We do not have a "free market" health care system. It is a form of socialized medicine; it's just the world's most absurd form of socialized medicine. Free market businesses will advertise prices up front and compete directly against other businesses in the same field on the ratio of price versus quality of good and services delivered. Virtually nothing in our health care system operates like that. Hell, the same hospital or clinic may charge wildly different prices to two different patients for the same exact procedure. That's even if the same patients have the same exact kind of insurance coverage, income, etc. America's "free market" health care "businesses" get to take America's taxpayers for a ride AND they get to price gouge the patients. It's the world's most lucrative arrangement of double dipping.

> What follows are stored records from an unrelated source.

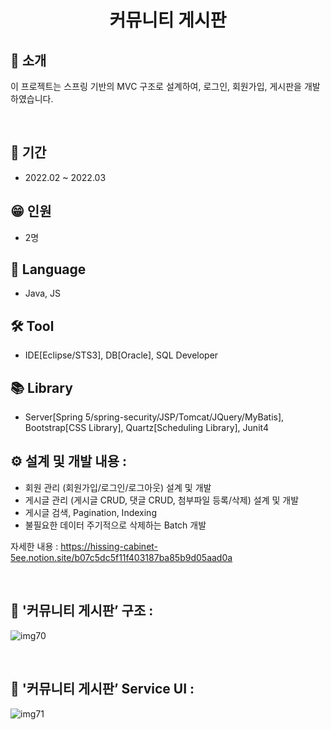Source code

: <h1 align="center">
  커뮤니티 게시판
</h1>


## 👋 소개
 이 프로젝트는 스프링 기반의 MVC 구조로 설계하여, 로그인, 회원가입, 게시판을 개발하였습니다.


<br>


## 📅 기간
- 2022.02 ~ 2022.03

## 😁 인원
- 2명

## 🔨 Language
- Java, JS

## 🛠 Tool
- IDE[Eclipse/STS3], DB[Oracle], SQL Developer

## 📚 Library
- Server[Spring 5/spring-security/JSP/Tomcat/JQuery/MyBatis], Bootstrap[CSS Library], Quartz[Scheduling Library], Junit4

## ⚙️ 설계 및 개발 내용 :
- 회원 관리 (회원가입/로그인/로그아웃) 설계 및 개발
- 게시글 관리 (게시글 CRUD, 댓글 CRUD, 첨부파일 등록/삭제) 설계 및 개발
- 게시글 검색, Pagination, Indexing
- 불필요한 데이터 주기적으로 삭제하는 Batch 개발

자세한 내용 : https://hissing-cabinet-5ee.notion.site/b07c5dc5f11f403187ba85b9d05aad0a

<br>

## 👀 '커뮤니티 게시판’ 구조 :
![img70](https://user-images.githubusercontent.com/39355400/161891300-0116fca7-b91d-4beb-94b8-b777fa5a9816.PNG)




<br>

## 👀 '커뮤니티 게시판’ Service UI :
![img71](https://user-images.githubusercontent.com/39355400/162695820-d51a5034-77ec-4e55-9136-52af5150b207.PNG)

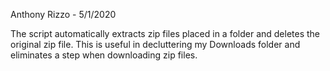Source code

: Anthony Rizzo - 5/1/2020

The script automatically extracts zip files placed in a folder and deletes the original zip file. This is useful in 
decluttering my Downloads folder and eliminates a step when downloading zip files.
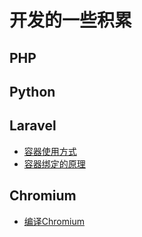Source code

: # 开发的一些积累

## PHP

## Python

## Laravel
- [容器使用方式](https://github.com/wengooooo/knowledge/blob/master/Laravel/Container_Userage.md)
- [容器绑定的原理](https://github.com/wengooooo/knowledge/blob/master/Laravel/Container_Core.md)
## Chromium
- [编译Chromium](https://github.com/wengooooo/knowledge/blob/master/Chromium/Build_Chromium.md)
<!--stackedit_data:
eyJoaXN0b3J5IjpbMjAyNjA5MzM3LDE3MzkwNjY3OTddfQ==
-->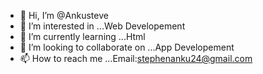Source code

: - 👋 Hi, I’m @Ankusteve
- 👀 I’m interested in ...Web Developement
- 🌱 I’m currently learning ...Html
- 💞️ I’m looking to collaborate on ...App Developement
- 📫 How to reach me ...Email:stephenanku24@gmail.com

<!---
Ankusteve/Ankusteve is a ✨ special ✨ repository because its `README.md` (this file) appears on your GitHub profile.
You can click the Preview link to take a look at your changes.
--->




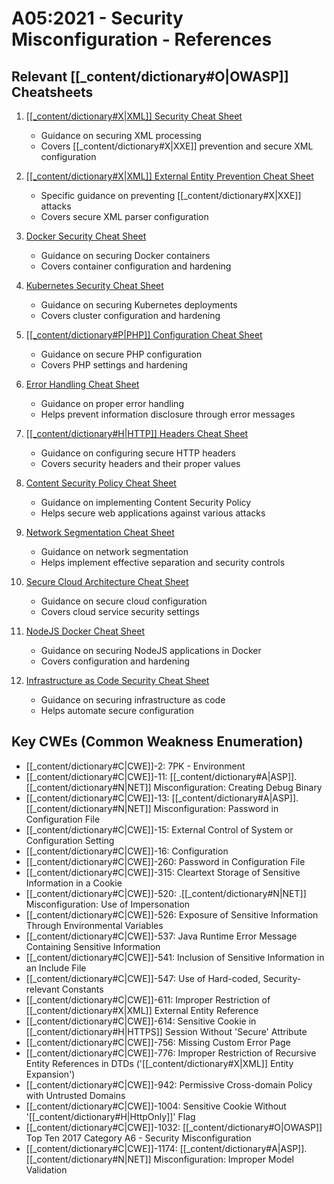 # A05:2021 - Security Misconfiguration - References

## Relevant [[_content/dictionary#O|OWASP]] Cheatsheets

1. [[[_content/dictionary#X|XML]] Security Cheat Sheet](../../[[_content/dictionary#O|OWASP]]%20Cheatsheet/cheatsheets/XML_Security_Cheat_Sheet.html)
   - Guidance on securing XML processing
   - Covers [[_content/dictionary#X|XXE]] prevention and secure XML configuration

2. [[[_content/dictionary#X|XML]] External Entity Prevention Cheat Sheet](../../[[_content/dictionary#O|OWASP]]%20Cheatsheet/cheatsheets/XML_External_Entity_Prevention_Cheat_Sheet.html)
   - Specific guidance on preventing [[_content/dictionary#X|XXE]] attacks
   - Covers secure XML parser configuration

3. [Docker Security Cheat Sheet](../../[[_content/dictionary#O|OWASP]]%20Cheatsheet/cheatsheets/Docker_Security_Cheat_Sheet.html)
   - Guidance on securing Docker containers
   - Covers container configuration and hardening

4. [Kubernetes Security Cheat Sheet](../../[[_content/dictionary#O|OWASP]]%20Cheatsheet/cheatsheets/Kubernetes_Security_Cheat_Sheet.html)
   - Guidance on securing Kubernetes deployments
   - Covers cluster configuration and hardening

5. [[[_content/dictionary#P|PHP]] Configuration Cheat Sheet](../../[[_content/dictionary#O|OWASP]]%20Cheatsheet/cheatsheets/PHP_Configuration_Cheat_Sheet.html)
   - Guidance on secure PHP configuration
   - Covers PHP settings and hardening

6. [Error Handling Cheat Sheet](../../[[_content/dictionary#O|OWASP]]%20Cheatsheet/cheatsheets/Error_Handling_Cheat_Sheet.html)
   - Guidance on proper error handling
   - Helps prevent information disclosure through error messages

7. [[[_content/dictionary#H|HTTP]] Headers Cheat Sheet](../../[[_content/dictionary#O|OWASP]]%20Cheatsheet/cheatsheets/HTTP_Headers_Cheat_Sheet.html)
   - Guidance on configuring secure HTTP headers
   - Covers security headers and their proper values

8. [Content Security Policy Cheat Sheet](../../[[_content/dictionary#O|OWASP]]%20Cheatsheet/cheatsheets/Content_Security_Policy_Cheat_Sheet.html)
   - Guidance on implementing Content Security Policy
   - Helps secure web applications against various attacks

9. [Network Segmentation Cheat Sheet](../../[[_content/dictionary#O|OWASP]]%20Cheatsheet/cheatsheets/Network_Segmentation_Cheat_Sheet.html)
   - Guidance on network segmentation
   - Helps implement effective separation and security controls

10. [Secure Cloud Architecture Cheat Sheet](../../[[_content/dictionary#O|OWASP]]%20Cheatsheet/cheatsheets/Secure_Cloud_Architecture_Cheat_Sheet.html)
    - Guidance on secure cloud configuration
    - Covers cloud service security settings

11. [NodeJS Docker Cheat Sheet](../../[[_content/dictionary#O|OWASP]]%20Cheatsheet/cheatsheets/NodeJS_Docker_Cheat_Sheet.html)
    - Guidance on securing NodeJS applications in Docker
    - Covers configuration and hardening

12. [Infrastructure as Code Security Cheat Sheet](../../[[_content/dictionary#O|OWASP]]%20Cheatsheet/cheatsheets/Infrastructure_as_Code_Security_Cheat_Sheet.html)
    - Guidance on securing infrastructure as code
    - Helps automate secure configuration

## Key CWEs (Common Weakness Enumeration)

- [[_content/dictionary#C|CWE]]-2: 7PK - Environment
- [[_content/dictionary#C|CWE]]-11: [[_content/dictionary#A|ASP]].[[_content/dictionary#N|NET]] Misconfiguration: Creating Debug Binary
- [[_content/dictionary#C|CWE]]-13: [[_content/dictionary#A|ASP]].[[_content/dictionary#N|NET]] Misconfiguration: Password in Configuration File
- [[_content/dictionary#C|CWE]]-15: External Control of System or Configuration Setting
- [[_content/dictionary#C|CWE]]-16: Configuration
- [[_content/dictionary#C|CWE]]-260: Password in Configuration File
- [[_content/dictionary#C|CWE]]-315: Cleartext Storage of Sensitive Information in a Cookie
- [[_content/dictionary#C|CWE]]-520: .[[_content/dictionary#N|NET]] Misconfiguration: Use of Impersonation
- [[_content/dictionary#C|CWE]]-526: Exposure of Sensitive Information Through Environmental Variables
- [[_content/dictionary#C|CWE]]-537: Java Runtime Error Message Containing Sensitive Information
- [[_content/dictionary#C|CWE]]-541: Inclusion of Sensitive Information in an Include File
- [[_content/dictionary#C|CWE]]-547: Use of Hard-coded, Security-relevant Constants
- [[_content/dictionary#C|CWE]]-611: Improper Restriction of [[_content/dictionary#X|XML]] External Entity Reference
- [[_content/dictionary#C|CWE]]-614: Sensitive Cookie in [[_content/dictionary#H|HTTPS]] Session Without 'Secure' Attribute
- [[_content/dictionary#C|CWE]]-756: Missing Custom Error Page
- [[_content/dictionary#C|CWE]]-776: Improper Restriction of Recursive Entity References in DTDs ('[[_content/dictionary#X|XML]] Entity Expansion')
- [[_content/dictionary#C|CWE]]-942: Permissive Cross-domain Policy with Untrusted Domains
- [[_content/dictionary#C|CWE]]-1004: Sensitive Cookie Without '[[_content/dictionary#H|HttpOnly]]' Flag
- [[_content/dictionary#C|CWE]]-1032: [[_content/dictionary#O|OWASP]] Top Ten 2017 Category A6 - Security Misconfiguration
- [[_content/dictionary#C|CWE]]-1174: [[_content/dictionary#A|ASP]].[[_content/dictionary#N|NET]] Misconfiguration: Improper Model Validation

Not that I would actually want this to happen, but if we eliminated all forms of government funding to America's health care system, making hospitals, clinics, drug companies and others in the health care food chain survive based only on what was in a patient's wallet, you would see a bunch of hospitals close immediately. You would see a lot of "for sale" signs on all those mansions built around the hospitals too. That's what would happen with a purely free market health care system.
I always have to laugh at the "rationing" comment people often make when defending America's current "free market" health care system. "Oh, you don't want rationing! That's what you get with socialized medicine!" News flash: we already have health care rationing in this country. It's called the "I can't afford to go to a ****ing doctor" and "I can't afford the ****king treatment" form of rationing.
Tens of millions of Americans don't see a doctor at all. They're just praying to never get ill, playing health care roulette. Medical bills are the #1 cause of personal bankruptcy. And thanks to newer laws passed by our elected officials, personal bankruptcy won't eliminate all forms of medical debt. Others who do want to see a doctor cannot do so because there is a big shortage of traditional, general practice family doctors. There's more money to be made being a specialist. And when someone finishes medical school with $250,000 or more in college debt there is pressure to go for those big bucks. So preventive care in America is a joke. There's more money to be made in reacting to disaster by delivering expensive treatments. Hospitals make more money from treating heart disease, cancer and diabetes rather than preventing those conditions.
One other thing I find very annoying is this strange belief the high prices and other problems only started after "Obamacare" was passed. What a crock! I often hear this misinformation from people working for large companies, like the huge Goodyear plant on the west side of my town. Those people don't have a clue about the struggles of small businesses like sign companies. Back in 1993 when I first started working at this sign company I had pretty good quality health insurance. Good coverage and a $500 deductible. Over the years the coverage quality declined. It seemed like we were changing plans or switching insurance companies every freaking year just to be able to have at least some coverage. By 2005 my deductible was $12000 and coverage wasn't for squat. At this point I was simply expecting the company to stop offering health insurance coverage completely. Our company's coverage through the ACA isn't all that great; certainly nothing like the coverage I had back in the early 1990's. But at least we're in a larger pool of other small businesses. My deductible is a more manageable $3000. If the courts overturn the ACA law, I'll probably just lose health insurance coverage completely. There's no way I can afford to buy health insurance coverage on an individual policy.
I'm not sure how to solve the health care problem in the US. 100% disclosure and transparency of pricing would be a good start though. Competing across state lines would also help.
If the current situation is allowed to run its course it will lead to really serious problems for this nation. It has already long been one of the biggest contributors to our national debt. For one thing, high health care prices are one factor contributing to a new "baby bust." The birth rates of America born women have dropped below the replacement rate level and are trending downward farther. If that takes hold over the long term (like it has in Japan) it will lead to a financial disaster of demographic/generational imbalance. Way too many old, retired people and far too few young workers contributing to the tax base to sustain the system. We're putting all the pieces in place to make that happen here.